:: MATERIAL SHOWN ::
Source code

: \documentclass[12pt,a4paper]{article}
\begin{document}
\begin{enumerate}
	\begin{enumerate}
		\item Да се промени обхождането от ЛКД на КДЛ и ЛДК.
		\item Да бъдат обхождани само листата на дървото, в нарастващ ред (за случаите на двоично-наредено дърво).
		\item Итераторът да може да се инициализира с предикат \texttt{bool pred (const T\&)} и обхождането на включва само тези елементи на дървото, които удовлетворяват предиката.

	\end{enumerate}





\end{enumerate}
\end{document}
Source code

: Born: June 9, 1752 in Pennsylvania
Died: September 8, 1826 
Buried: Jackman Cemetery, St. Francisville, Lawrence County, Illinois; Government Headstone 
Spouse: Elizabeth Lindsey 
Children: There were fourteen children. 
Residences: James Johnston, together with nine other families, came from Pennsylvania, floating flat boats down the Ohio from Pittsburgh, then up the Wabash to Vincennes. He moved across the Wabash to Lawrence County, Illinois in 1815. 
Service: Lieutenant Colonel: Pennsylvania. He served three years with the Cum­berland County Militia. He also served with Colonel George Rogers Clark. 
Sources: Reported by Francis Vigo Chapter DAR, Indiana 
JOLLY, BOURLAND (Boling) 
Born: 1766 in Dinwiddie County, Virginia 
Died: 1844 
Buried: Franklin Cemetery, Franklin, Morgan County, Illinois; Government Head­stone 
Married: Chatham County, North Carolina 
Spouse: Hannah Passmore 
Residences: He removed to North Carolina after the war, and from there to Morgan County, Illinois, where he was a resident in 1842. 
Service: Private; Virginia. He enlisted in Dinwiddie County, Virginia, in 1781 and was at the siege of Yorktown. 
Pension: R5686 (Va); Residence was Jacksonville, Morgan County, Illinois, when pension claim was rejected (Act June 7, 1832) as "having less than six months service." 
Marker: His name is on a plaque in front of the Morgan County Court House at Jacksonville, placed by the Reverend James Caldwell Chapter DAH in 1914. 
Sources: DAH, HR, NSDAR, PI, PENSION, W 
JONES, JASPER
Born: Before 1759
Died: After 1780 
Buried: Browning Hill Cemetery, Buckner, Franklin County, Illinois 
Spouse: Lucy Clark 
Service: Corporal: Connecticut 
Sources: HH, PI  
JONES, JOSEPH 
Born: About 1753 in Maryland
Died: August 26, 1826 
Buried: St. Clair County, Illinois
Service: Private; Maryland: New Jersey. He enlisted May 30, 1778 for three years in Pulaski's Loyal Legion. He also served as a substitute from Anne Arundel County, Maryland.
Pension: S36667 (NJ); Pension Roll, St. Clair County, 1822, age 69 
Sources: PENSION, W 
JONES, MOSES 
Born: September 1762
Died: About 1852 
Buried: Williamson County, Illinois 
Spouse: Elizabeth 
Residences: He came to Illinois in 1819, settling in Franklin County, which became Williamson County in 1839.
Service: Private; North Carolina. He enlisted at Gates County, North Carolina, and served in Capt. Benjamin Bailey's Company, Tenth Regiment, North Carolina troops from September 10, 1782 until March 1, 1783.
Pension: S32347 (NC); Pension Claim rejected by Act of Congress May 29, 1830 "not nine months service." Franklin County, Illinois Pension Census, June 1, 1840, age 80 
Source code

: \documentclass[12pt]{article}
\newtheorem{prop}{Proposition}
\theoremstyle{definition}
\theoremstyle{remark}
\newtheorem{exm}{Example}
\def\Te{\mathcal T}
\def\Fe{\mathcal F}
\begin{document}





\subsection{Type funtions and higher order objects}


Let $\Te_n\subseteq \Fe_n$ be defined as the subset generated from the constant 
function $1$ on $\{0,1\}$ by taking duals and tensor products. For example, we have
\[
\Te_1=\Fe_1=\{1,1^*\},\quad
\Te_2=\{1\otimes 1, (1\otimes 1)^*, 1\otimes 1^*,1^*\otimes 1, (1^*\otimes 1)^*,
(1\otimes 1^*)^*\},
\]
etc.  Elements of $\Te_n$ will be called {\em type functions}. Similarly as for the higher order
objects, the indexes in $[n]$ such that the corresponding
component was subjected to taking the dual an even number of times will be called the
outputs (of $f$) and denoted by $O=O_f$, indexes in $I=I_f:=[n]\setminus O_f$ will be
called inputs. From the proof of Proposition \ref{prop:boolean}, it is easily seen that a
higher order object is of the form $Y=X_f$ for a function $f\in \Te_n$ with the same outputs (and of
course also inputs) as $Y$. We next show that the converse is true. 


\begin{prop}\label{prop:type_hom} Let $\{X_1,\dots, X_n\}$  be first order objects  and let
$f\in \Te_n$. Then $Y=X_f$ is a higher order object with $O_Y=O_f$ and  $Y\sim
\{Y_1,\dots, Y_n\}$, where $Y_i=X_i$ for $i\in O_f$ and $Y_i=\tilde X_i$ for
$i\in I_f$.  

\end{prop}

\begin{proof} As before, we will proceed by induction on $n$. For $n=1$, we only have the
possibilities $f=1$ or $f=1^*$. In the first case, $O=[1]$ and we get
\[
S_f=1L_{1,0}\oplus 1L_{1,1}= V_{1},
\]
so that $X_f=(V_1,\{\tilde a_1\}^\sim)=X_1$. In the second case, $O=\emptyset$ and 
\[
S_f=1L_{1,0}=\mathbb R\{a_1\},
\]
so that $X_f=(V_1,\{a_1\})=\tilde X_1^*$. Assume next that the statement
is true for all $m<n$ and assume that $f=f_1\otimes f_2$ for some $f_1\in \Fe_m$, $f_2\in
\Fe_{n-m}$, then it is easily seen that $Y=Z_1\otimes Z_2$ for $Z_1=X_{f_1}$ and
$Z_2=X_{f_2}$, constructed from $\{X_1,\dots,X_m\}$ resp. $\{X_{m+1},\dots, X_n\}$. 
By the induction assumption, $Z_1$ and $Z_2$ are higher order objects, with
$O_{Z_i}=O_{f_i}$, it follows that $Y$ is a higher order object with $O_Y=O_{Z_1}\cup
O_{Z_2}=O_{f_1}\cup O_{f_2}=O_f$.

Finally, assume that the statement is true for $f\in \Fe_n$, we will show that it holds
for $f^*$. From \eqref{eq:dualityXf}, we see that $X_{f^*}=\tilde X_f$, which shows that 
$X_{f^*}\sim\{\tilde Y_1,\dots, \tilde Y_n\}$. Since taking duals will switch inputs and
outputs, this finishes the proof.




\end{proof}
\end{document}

:: PROBLEM ::
Copy each line of the listing that contains "enumerate".

:: SOLVED PROBLEM ::
\begin{enumerate}
	\begin{enumerate}
	\end{enumerate}
\end{enumerate}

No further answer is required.